Optimal Kron-based Reduction of Networks (Opti-KRON) for Three-phase Distribution Feeders
For power system engineers, this provides a scalable and accurate network reduction technique for steady-state analysis and optimal power flow studies.
This paper introduces a structure-preserving Kron-based reduction method for unbalanced distribution feeders that aggregates electrically similar nodes to produce reduced networks with low voltage errors. On real feeders with 5,991 and 8,381 nodes, the method achieves up to 90% and 80% reduction, respectively, with maximum voltage-magnitude error below 0.003 p.u., and GPU acceleration yields up to 15x speedup over CPU.
This paper presents a novel structure-preserving, Kron-based reduction framework for unbalanced distribution feeders. The method aggregates electrically similar nodes within a mixed-integer optimization (MIP) problem to produce reduced networks that optimally reproduce the voltage profiles of the original full network. To overcome computational bottlenecks of MIP formulations, we propose an exhaustive-search formulation to identify optimal aggregation decisions while enforcing voltage margin limits.

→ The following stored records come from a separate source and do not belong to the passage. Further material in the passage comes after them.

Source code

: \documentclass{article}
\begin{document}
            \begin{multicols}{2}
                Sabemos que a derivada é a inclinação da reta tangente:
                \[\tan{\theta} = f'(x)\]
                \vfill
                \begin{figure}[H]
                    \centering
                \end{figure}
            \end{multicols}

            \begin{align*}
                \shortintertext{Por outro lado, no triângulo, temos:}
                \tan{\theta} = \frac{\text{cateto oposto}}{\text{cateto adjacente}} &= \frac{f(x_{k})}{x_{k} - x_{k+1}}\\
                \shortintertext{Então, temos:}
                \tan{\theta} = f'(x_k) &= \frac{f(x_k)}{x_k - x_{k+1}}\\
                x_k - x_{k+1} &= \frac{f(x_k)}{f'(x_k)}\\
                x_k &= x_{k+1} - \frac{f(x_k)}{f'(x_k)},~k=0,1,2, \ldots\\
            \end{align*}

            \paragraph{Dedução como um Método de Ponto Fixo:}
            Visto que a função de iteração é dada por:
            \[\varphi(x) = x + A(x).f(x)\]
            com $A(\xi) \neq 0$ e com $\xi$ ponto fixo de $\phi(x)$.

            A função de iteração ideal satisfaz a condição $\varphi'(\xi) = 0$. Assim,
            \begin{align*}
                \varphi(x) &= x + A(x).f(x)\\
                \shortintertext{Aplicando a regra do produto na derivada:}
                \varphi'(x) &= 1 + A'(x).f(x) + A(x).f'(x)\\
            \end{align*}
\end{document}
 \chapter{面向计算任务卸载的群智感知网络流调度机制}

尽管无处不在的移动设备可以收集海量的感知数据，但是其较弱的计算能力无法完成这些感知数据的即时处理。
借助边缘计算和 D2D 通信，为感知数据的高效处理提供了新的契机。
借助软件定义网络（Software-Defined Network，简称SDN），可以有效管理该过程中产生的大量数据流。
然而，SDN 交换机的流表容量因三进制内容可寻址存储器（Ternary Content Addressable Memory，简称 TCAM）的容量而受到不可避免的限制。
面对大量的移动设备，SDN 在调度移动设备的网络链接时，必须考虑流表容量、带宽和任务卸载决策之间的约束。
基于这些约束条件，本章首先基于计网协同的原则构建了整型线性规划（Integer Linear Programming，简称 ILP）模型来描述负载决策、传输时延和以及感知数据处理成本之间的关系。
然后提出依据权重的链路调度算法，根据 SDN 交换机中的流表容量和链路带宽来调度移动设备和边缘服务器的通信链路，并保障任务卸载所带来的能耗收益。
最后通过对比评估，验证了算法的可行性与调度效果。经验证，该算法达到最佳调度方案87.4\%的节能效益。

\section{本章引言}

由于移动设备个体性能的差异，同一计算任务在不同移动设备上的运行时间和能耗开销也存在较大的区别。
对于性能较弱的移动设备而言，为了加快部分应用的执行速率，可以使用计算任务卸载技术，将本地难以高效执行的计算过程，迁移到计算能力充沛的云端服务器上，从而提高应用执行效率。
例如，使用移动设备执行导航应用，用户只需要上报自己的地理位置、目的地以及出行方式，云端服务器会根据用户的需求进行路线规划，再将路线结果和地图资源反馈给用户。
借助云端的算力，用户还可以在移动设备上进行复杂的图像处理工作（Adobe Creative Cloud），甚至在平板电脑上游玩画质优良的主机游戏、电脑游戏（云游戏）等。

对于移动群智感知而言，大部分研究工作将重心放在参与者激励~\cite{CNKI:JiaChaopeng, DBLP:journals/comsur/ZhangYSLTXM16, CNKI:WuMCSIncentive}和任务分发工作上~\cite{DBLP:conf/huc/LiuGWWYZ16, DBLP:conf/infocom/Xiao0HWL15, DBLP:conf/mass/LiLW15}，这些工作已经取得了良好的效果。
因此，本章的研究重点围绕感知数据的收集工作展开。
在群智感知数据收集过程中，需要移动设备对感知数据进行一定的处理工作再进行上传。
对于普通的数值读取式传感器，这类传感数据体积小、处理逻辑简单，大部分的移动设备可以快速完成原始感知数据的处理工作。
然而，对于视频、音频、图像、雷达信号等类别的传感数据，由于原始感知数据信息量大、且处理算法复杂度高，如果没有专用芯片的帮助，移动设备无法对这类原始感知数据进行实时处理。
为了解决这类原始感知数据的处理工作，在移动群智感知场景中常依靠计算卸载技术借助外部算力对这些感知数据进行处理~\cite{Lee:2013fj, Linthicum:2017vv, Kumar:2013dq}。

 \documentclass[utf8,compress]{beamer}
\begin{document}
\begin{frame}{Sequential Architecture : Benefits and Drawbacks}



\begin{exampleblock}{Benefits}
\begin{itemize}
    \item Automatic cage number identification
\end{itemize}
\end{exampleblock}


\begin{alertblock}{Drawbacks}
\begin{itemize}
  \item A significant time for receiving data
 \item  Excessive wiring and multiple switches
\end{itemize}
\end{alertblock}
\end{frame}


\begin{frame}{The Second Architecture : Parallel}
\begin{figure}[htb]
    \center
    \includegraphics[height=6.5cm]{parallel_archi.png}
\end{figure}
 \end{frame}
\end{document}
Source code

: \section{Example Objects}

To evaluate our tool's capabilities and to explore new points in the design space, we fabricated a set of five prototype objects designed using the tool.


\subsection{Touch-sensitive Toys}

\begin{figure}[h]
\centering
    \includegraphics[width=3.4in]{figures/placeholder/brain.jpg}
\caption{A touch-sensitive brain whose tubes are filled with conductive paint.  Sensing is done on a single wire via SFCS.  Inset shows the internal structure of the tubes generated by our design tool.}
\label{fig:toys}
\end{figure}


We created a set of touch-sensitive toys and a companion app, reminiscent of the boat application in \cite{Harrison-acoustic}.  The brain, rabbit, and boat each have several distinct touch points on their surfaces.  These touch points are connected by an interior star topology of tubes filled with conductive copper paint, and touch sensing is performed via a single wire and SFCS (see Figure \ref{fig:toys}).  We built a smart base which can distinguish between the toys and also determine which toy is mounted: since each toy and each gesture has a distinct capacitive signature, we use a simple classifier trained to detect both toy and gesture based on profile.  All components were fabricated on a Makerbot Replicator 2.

The proposed exhaustive network reduction algorithm is parallelizable on GPUs, which enables scalable network reduction. The resulting reduced networks approximate the full system's voltage profiles with low errors and are suitable for steady-state analysis and optimal power flow studies. The framework is validated on two real utility distribution feeders with 5,991 and 8,381 nodes. The reduced models achieve up to 90% and 80% network reduction, respectively, while the maximum voltage-magnitude error remains below 0.003 p.u. Furthermore, on a 1000-node version of the network, the GPU-accelerated reduction algorithm runs up to 15x faster than its CPU-based counterpart.